Problem description: Output all of the records word for word and drop the images.

Data records:
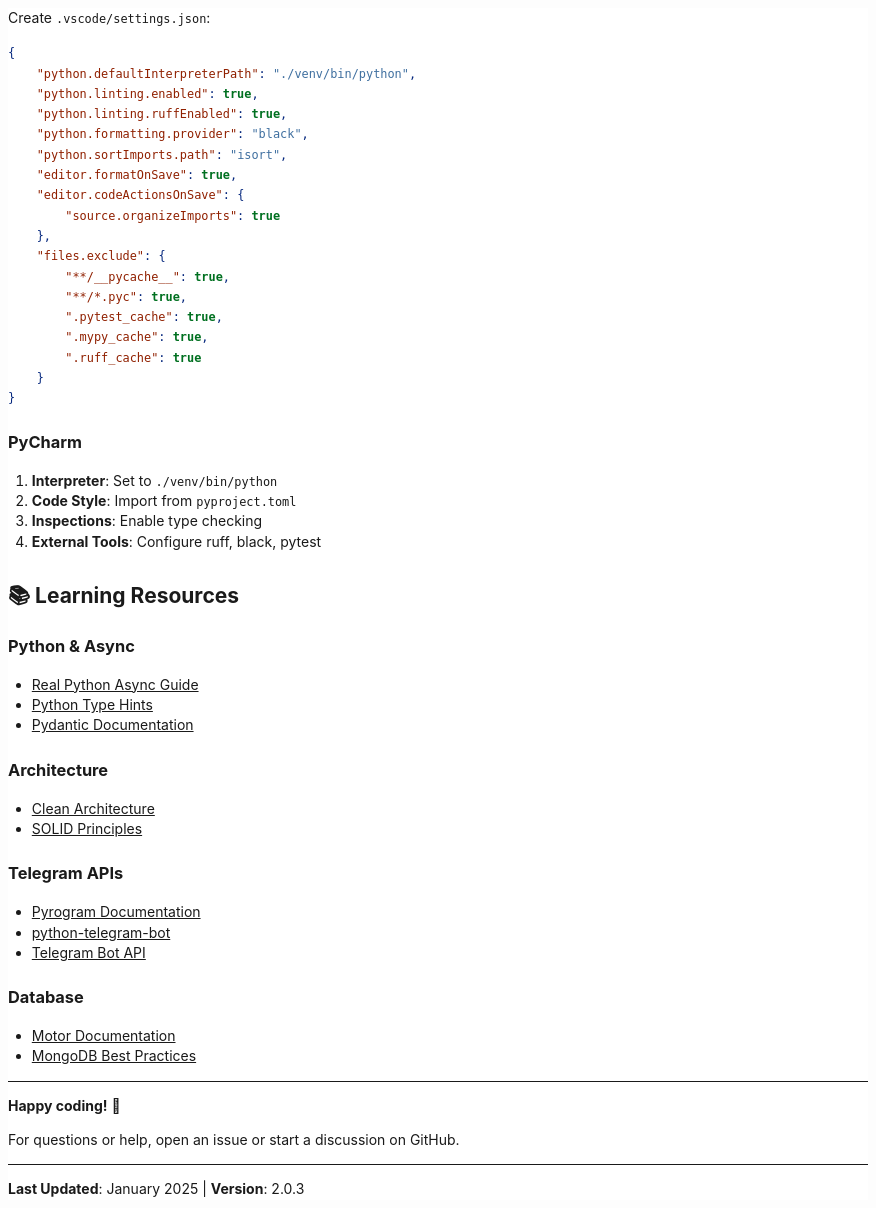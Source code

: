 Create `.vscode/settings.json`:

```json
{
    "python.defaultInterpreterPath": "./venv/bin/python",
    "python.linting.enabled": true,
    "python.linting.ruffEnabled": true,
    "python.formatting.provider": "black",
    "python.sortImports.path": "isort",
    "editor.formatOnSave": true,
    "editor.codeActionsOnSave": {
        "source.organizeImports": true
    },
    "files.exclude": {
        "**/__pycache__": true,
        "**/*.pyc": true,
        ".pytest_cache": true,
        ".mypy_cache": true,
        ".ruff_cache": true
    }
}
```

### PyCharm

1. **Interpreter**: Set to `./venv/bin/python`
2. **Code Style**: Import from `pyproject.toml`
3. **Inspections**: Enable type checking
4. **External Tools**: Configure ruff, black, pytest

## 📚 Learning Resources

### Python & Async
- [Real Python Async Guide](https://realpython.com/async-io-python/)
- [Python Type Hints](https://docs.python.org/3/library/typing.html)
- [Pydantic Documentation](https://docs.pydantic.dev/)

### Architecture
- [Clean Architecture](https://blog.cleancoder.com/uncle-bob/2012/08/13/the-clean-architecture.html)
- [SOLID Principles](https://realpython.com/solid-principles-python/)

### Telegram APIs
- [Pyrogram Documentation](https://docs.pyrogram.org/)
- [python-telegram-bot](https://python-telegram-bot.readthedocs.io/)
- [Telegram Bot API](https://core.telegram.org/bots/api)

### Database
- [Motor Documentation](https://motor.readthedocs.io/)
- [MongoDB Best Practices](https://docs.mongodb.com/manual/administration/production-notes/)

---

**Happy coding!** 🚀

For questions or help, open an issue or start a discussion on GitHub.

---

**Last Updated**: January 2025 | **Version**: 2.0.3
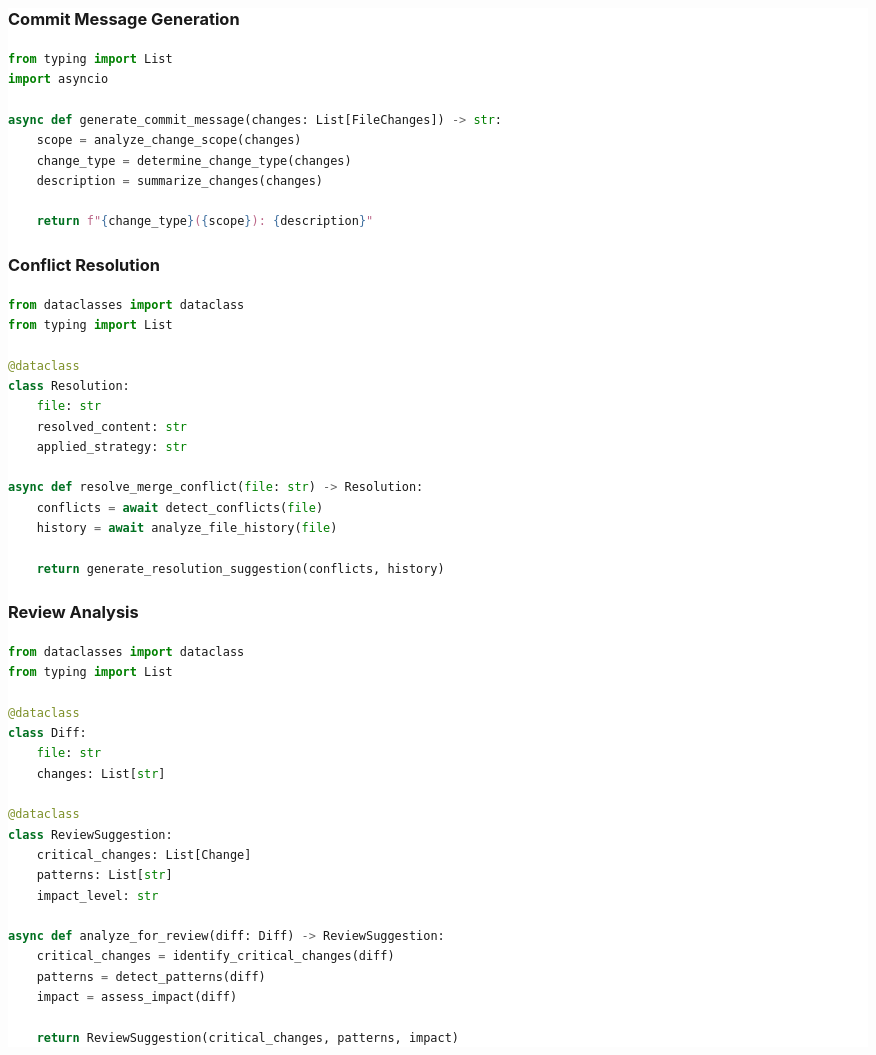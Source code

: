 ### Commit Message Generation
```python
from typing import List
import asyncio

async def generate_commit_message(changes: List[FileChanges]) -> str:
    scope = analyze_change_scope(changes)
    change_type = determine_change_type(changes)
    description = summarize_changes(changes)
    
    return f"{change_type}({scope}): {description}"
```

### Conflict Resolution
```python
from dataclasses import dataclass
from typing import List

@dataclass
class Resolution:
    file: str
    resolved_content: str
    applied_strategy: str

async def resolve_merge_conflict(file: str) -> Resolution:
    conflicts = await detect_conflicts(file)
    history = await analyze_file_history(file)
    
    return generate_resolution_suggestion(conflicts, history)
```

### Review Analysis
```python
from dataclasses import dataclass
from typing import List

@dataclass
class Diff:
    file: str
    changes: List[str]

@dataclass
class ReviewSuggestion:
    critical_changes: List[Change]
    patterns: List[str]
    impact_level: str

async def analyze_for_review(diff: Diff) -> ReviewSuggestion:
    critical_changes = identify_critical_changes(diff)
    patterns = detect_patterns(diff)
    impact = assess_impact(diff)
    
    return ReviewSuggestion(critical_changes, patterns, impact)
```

Task answer:
Source code

: Create `.vscode/settings.json`:

```json
{
    "python.defaultInterpreterPath": "./venv/bin/python",
    "python.linting.enabled": true,
    "python.linting.ruffEnabled": true,
    "python.formatting.provider": "black",
    "python.sortImports.path": "isort",
    "editor.formatOnSave": true,
    "editor.codeActionsOnSave": {
        "source.organizeImports": true
    },
    "files.exclude": {
        "**/__pycache__": true,
        "**/*.pyc": true,
        ".pytest_cache": true,
        ".mypy_cache": true,
        ".ruff_cache": true
    }
}
```

### PyCharm

1. **Interpreter**: Set to `./venv/bin/python`
2. **Code Style**: Import from `pyproject.toml`
3. **Inspections**: Enable type checking
4. **External Tools**: Configure ruff, black, pytest

## 📚 Learning Resources

### Python & Async
- [Real Python Async Guide](https://realpython.com/async-io-python/)
- [Python Type Hints](https://docs.python.org/3/library/typing.html)
- [Pydantic Documentation](https://docs.pydantic.dev/)

### Architecture
- [Clean Architecture](https://blog.cleancoder.com/uncle-bob/2012/08/13/the-clean-architecture.html)
- [SOLID Principles](https://realpython.com/solid-principles-python/)

### Telegram APIs
- [Pyrogram Documentation](https://docs.pyrogram.org/)
- [python-telegram-bot](https://python-telegram-bot.readthedocs.io/)
- [Telegram Bot API](https://core.telegram.org/bots/api)

### Database
- [Motor Documentation](https://motor.readthedocs.io/)
- [MongoDB Best Practices](https://docs.mongodb.com/manual/administration/production-notes/)

---

**Happy coding!** 🚀

For questions or help, open an issue or start a discussion on GitHub.

---

**Last Updated**: January 2025 | **Version**: 2.0.3
Source code

: ### Commit Message Generation
```python
from typing import List
import asyncio

async def generate_commit_message(changes: List[FileChanges]) -> str:
    scope = analyze_change_scope(changes)
    change_type = determine_change_type(changes)
    description = summarize_changes(changes)
    
    return f"{change_type}({scope}): {description}"
```

### Conflict Resolution
```python
from dataclasses import dataclass
from typing import List

@dataclass
class Resolution:
    file: str
    resolved_content: str
    applied_strategy: str

async def resolve_merge_conflict(file: str) -> Resolution:
    conflicts = await detect_conflicts(file)
    history = await analyze_file_history(file)
    
    return generate_resolution_suggestion(conflicts, history)
```

### Review Analysis
```python
from dataclasses import dataclass
from typing import List

@dataclass
class Diff:
    file: str
    changes: List[str]

@dataclass
class ReviewSuggestion:
    critical_changes: List[Change]
    patterns: List[str]
    impact_level: str

async def analyze_for_review(diff: Diff) -> ReviewSuggestion:
    critical_changes = identify_critical_changes(diff)
    patterns = detect_patterns(diff)
    impact = assess_impact(diff)
    
    return ReviewSuggestion(critical_changes, patterns, impact)
```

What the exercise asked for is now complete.